Your task
From the entries, filter out every line that lacks "environment" and copy the rest.

Data for this exercise
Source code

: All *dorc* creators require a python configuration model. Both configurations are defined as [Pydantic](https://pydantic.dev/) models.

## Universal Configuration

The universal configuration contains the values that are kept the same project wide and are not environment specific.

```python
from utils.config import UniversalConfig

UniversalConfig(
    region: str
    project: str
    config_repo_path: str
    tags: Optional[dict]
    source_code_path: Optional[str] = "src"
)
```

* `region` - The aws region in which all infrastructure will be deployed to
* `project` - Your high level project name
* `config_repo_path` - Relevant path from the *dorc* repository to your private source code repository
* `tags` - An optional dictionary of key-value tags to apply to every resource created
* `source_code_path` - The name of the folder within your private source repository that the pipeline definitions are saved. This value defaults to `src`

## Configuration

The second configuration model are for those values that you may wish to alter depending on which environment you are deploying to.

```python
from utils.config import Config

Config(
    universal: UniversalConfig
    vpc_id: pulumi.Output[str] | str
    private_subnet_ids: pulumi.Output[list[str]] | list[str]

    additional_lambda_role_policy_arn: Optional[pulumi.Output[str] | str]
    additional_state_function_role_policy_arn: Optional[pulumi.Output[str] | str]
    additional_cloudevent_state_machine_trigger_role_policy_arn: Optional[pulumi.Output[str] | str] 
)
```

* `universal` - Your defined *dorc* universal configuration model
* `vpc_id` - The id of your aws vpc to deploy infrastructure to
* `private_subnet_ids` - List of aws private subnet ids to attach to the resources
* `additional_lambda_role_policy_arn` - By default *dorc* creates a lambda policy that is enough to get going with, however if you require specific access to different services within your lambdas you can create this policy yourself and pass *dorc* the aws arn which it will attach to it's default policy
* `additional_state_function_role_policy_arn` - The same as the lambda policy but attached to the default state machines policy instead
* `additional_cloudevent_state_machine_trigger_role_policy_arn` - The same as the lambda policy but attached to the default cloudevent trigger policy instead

Response for this exercise
The universal configuration contains the values that are kept the same project wide and are not environment specific.
The second configuration model are for those values that you may wish to alter depending on which environment you are deploying to.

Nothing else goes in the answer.